La pathologie microtraumatique du coude est maintenant bien connue, le modèle classique étant le coude du pitcher au base-ball, dont les contraintes lors du lancer, stéréotypées et répétées se réalisent en valgus, pronation puis en hyperextension. Ceci aboutit à une atteinte progressive ligamentaire et ostéochondrale, avec distraction médiale, compression latérale et conflit postérieur. L’évolution en est la production de corps étrangers intraarticulaires et une ostéophytose (Medial Stress Syndrom). Le geste et la performance sportive en seront affectés, avec douleur, instabilité, voire blocage. Le traitement restera conservateur dans un premier temps, avec repos sportif, analyse et correction éventuelle du geste, et rééducation, puis chirurgical si échec. La lésion initiale se développe au niveau du ligament collatéral médial et notamment son faisceau antérieur. Sa distension et son incompétence vont déstabiliser le coude et augmenter les contraintes latérales, mais également sur le nerf ulnaire. De description plus récente et moins fréquente, l’instabilité postérolatérale est liée, du fait de la pronation associée à l’atteinte du faisceau ulnaire du ligament collatéral latéral, avec instabilité rotatoire de la tête radiale. Le traitement reste équivalent quelque soit le compartiment lésé, d’abord conservateur, puis si échec, chirurgical avec recours aux retensions ligamentaires et surtout ligamentoplasties, chez des patients motivés. L’atteinte ostéochondrale est également de deux types. La compression latérale est responsable d’ostéochondrite disséquante le plus souvent du capitellum, notamment chez l’enfant. En cas d’échec du traitement conservateur, la chirurgie consistera à réséquer le fragment ostéochondral éventuellement libéré, obtenir une revascularisation locale, voire réaliser une greffe ostéochondrale. L’hyperextension et le valgus vont quant à eux être responsables du conflit postérieur de surcharge entre l’olécrane et la fossette olécranienne, dont le traitement peut être chirurgical avec exérèse des ostéophytes et débridement postérieur.

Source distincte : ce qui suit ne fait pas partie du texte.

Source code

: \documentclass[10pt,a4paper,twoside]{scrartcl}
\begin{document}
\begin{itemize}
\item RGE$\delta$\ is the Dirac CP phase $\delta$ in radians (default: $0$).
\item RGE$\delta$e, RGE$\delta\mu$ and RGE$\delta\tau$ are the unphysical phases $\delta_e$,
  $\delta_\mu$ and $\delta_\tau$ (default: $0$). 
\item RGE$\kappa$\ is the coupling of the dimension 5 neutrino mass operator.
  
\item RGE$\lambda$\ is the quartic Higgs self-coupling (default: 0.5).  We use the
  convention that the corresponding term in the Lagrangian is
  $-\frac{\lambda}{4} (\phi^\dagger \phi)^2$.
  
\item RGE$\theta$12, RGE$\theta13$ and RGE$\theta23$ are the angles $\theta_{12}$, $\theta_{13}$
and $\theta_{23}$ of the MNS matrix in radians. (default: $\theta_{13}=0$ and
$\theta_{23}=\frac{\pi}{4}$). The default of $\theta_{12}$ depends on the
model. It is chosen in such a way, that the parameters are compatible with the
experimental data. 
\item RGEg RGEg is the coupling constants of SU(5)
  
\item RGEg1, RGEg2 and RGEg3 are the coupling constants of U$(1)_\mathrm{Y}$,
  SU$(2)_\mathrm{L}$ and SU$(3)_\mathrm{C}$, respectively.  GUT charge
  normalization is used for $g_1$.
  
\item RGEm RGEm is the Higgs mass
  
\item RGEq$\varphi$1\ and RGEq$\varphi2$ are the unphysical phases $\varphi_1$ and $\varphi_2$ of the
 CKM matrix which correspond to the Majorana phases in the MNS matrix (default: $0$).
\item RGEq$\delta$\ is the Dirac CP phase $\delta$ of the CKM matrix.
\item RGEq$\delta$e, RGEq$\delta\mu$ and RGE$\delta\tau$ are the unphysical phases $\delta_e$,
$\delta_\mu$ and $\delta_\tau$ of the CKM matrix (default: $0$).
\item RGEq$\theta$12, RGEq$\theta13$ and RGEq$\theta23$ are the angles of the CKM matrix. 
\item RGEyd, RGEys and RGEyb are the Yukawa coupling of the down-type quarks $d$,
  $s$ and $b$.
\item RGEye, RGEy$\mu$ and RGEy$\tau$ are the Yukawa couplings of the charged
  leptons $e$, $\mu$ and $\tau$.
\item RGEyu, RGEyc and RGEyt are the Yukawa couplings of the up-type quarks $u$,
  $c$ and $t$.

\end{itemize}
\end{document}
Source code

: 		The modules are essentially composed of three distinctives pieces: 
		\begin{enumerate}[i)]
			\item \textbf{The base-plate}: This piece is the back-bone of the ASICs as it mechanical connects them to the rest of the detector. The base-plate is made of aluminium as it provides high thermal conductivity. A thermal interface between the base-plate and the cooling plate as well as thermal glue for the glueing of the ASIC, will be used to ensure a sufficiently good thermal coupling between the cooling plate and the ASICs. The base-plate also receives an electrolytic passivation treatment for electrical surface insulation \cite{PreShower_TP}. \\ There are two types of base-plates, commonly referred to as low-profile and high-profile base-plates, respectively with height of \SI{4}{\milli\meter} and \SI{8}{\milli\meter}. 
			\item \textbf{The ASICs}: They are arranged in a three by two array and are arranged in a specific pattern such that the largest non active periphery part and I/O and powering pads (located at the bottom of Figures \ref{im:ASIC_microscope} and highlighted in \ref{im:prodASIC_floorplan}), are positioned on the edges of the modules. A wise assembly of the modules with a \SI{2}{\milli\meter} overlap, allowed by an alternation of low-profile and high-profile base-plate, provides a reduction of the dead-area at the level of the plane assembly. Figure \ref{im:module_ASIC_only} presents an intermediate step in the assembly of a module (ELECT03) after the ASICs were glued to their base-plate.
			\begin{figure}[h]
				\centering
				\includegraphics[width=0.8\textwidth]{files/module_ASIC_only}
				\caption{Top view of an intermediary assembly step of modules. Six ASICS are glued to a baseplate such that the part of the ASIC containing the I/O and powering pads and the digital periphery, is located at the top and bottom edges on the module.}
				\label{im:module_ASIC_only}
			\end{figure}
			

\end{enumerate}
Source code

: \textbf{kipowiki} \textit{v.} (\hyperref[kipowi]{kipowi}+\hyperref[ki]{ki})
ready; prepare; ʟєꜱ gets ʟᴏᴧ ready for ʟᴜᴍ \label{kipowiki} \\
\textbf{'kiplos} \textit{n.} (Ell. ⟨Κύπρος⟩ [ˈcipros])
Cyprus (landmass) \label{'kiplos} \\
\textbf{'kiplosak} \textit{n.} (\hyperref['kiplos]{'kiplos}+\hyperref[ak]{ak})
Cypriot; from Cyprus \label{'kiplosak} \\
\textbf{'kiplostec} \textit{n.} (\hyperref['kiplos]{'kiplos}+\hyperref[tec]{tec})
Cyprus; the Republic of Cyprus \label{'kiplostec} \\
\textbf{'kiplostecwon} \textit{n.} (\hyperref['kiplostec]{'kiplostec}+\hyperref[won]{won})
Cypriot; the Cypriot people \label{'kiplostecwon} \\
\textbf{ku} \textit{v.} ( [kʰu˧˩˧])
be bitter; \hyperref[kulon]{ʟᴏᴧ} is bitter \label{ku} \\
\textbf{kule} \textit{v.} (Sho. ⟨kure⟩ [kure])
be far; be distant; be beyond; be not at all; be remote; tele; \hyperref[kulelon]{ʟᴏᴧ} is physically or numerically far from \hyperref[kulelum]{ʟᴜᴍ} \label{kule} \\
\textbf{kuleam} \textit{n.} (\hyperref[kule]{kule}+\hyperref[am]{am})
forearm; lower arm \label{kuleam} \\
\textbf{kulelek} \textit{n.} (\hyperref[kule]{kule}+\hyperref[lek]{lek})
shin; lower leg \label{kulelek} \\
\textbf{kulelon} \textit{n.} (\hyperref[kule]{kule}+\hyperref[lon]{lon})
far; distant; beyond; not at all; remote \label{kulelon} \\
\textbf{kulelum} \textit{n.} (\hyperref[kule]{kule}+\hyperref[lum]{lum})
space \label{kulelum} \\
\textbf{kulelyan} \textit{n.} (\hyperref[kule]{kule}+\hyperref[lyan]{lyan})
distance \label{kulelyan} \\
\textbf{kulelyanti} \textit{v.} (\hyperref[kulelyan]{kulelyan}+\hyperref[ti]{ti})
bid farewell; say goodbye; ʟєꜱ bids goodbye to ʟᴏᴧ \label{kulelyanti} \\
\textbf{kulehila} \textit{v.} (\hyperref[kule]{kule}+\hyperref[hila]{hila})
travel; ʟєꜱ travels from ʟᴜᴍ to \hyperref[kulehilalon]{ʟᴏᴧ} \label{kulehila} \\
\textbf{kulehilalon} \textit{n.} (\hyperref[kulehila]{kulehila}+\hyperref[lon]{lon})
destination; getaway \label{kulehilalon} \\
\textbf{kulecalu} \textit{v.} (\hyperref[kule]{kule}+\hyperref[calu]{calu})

A part, la pathologie tendineuse, en dehors des épicondylalgies est plus rare au coude, cependant au contexte microtraumatique peut s’ajouter le macrotraumatisme avec rupture distale du biceps ou du triceps. Ces lésions rares favorisées par une vascularisation distale précaire, le dopage et le tabac, parfois de diagnostic difficile sont des urgences chirurgicales, afin de réaliser quelque soit la technique une réinsertion anatomique, garante d’un résultat fonctionnel satisfaisant, même si le risque iatrogène n’est pas nul. En effet, rapidement les rétractions musculaire et tendineuse font que la réinsertion anatomique devient illusoire au-delà de 3 semaines, et des traitements palliatifs par transfert ou greffe doivent alors être envisagés, avec des résultats moins bons, parfois plus aléatoires, et grevant le résultat fonctionnel et la reprise d’activités sportives.